Which efficient algorithm should I use to find a substring of the "bigString" that matches closely to the "smallString"

output = "I_AM_THERE"

The output may have few insertions and deletions when compared with small string.

Edit: Found a good example, very close to my problem here: How to add variable error to regex fuzzy search. Python

When you say `that matches closely ` do you mean exact match only or a fuzzy match? — dawg, Nov 12 '13 at 21:12
@jazzpi: Great minds not only think alike, but at the same time... — Scott Hunter, Nov 12 '13 at 21:21
Without knowing exactly what you mean by "matching closely", nobody can give you a real answer. However, Wikipedia has a nice article on [approximate string matching](http://en.wikipedia.org/wiki/Approximate_string_matching) that describes some of the choices, and links to some of the major algorithms (many of which have links to Python implementations, or at least to easy psuedocode that you can convert to Python). Hopefully that's enough to get you started. — abarnert, Nov 12 '13 at 21:24
Can characters be deleted? Can characters be inserted? Can characters be swapped? Can characters merely be replaced? Maybe check out https://pypi.python.org/pypi/python-Levenshtein/ — dstromberg, Nov 12 '13 at 21:28
@dawg, its not exact. There may be some insertions and deletions — user1140126, Nov 12 '13 at 21:36
@dstromberg, actually I was using "Levenshtein" package and the `ratio` and `distance` package is not suitable here — user1140126, Nov 12 '13 at 21:38
Take a look at the new [regex](https://pypi.python.org/pypi/regex) module — dawg, Nov 12 '13 at 21:38
@dawg, thanks for pointing me to the module. I think it is helpful and can solve my problem — user1140126, Nov 12 '13 at 22:14

score 8 · Accepted Answer · edited Apr 24 '16 at 04:02

You can use the almost-ready-to-be-everyones-regex package with fuzzy matching:

>>> import regex
>>> bigString = "AGAHKGHKHASNHADKRGHFKXXX_I_AM_THERE_XXXXXMHHGRFSAHGSKHASGKHGKHSKGHAK"
>>> regex.search('(?:I_AM_HERE){e<=1}',bigString).group(0)
'I_AM_THERE'

Or:

>>> bigString = "AGAH_I_AM_HERE_RGHFKXXX_I_AM_THERE_XXX_I_AM_NOWHERE_EREXXMHHGRFS"
>>> print(regex.findall('I_AM_(?:HERE){e<=3}',bigString))
['I_AM_HERE', 'I_AM_THERE', 'I_AM_NOWHERE']
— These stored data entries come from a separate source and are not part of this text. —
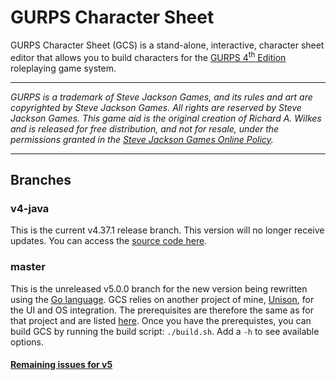 # GURPS Character Sheet

GURPS Character Sheet (GCS) is a stand-alone, interactive, character sheet editor that allows you to build characters
for the [GURPS 4<sup>th</sup> Edition](http://www.sjgames.com/gurps) roleplaying game system.

---

*GURPS is a trademark of Steve Jackson Games, and its rules and art are copyrighted by Steve Jackson Games. All rights
are reserved by Steve Jackson Games. This game aid is the original creation of Richard A. Wilkes and is released for
free distribution, and not for resale, under the permissions granted in the
<a href="http://www.sjgames.com/general/online_policy.html">Steve Jackson Games Online Policy</a>.*

---

## Branches

### v4-java

This is the current v4.37.1 release branch. This version will no longer receive updates. You can access the [source code here](https://github.com/richardwilkes/gcs/tree/v4-java).

### master

This is the unreleased v5.0.0 branch for the new version being rewritten using the [Go language](http://go.dev). GCS
relies on another project of mine, [Unison](https://github.com/richardwilkes/unison), for the UI and OS integration. The
prerequisites are therefore the same as for that project and are listed
[here](https://github.com/richardwilkes/unison/blob/main/README.md). Once you have the prerequistes, you can build GCS
by running the build script: `./build.sh`. Add a `-h` to see available options.

#### [Remaining issues for v5](https://github.com/richardwilkes/gcs/milestone/1)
The new regex module will (hopefully) be part of Python3.4

If you have pip, just type pip install regex or pip3 install regex until Python 3.4 is out (with regex part of it...)

Answer to comment Is there a way to know the best out of the three in your second example? How to use BESTMATCH flag here?
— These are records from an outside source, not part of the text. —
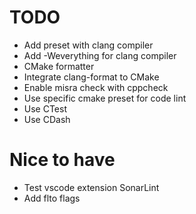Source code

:# TODO

- Add preset with clang compiler
- Add -Weverything for clang compiler
- CMake formatter
- Integrate clang-format to CMake
- Enable misra check with cppcheck
- Use specific cmake preset for code lint
- Use CTest
- Use CDash

# Nice to have

- Test vscode extension SonarLint
- Add flto flags
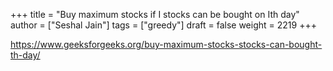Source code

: +++
title = "Buy maximum stocks if I stocks can be bought on Ith day"
author = ["Seshal Jain"]
tags = ["greedy"]
draft = false
weight = 2219
+++

<https://www.geeksforgeeks.org/buy-maximum-stocks-stocks-can-bought-th-day/>

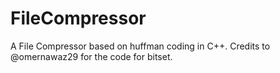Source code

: # FileCompressor
A File Compressor based on huffman coding in C++.
Credits to @omernawaz29 for the code for bitset.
Either use the best match flag (?b) to get the single best match:

print(regex.search(r'(?b)I_AM_(?:ERE){e<=3}', bigString).group(0))
# I_AM_THE

Or combine with difflib or take a levenshtein distance with a list of all acceptable matches to the first literal:

import regex

def levenshtein(s1,s2):
    if len(s1) > len(s2):
        s1,s2 = s2,s1
    distances = range(len(s1) + 1)
    for index2,char2 in enumerate(s2):
        newDistances = [index2+1]
        for index1,char1 in enumerate(s1):
            if char1 == char2:
                newDistances.append(distances[index1])
            else:
                newDistances.append(1 + min((distances[index1],
                                             distances[index1+1],
                                             newDistances[-1])))
        distances = newDistances
    return distances[-1]

bigString = "AGAH_I_AM_NOWHERE_HERE_RGHFKXXX_I_AM_THERE_XXX_I_AM_HERE_EREXXMHHGRFS"
cl=[(levenshtein(s,'I_AM_HERE'),s) for s in regex.findall('I_AM_(?:HERE){e<=3}',bigString)]

print(cl)
print([t[1] for t in sorted(cl, key=lambda t: t[0])])

print(regex.search(r'(?e)I_AM_(?:ERE){e<=3}', bigString).group(0))

Prints:

[(3, 'I_AM_NOWHERE'), (1, 'I_AM_THERE'), (0, 'I_AM_HERE')]
['I_AM_HERE', 'I_AM_THERE', 'I_AM_NOWHERE']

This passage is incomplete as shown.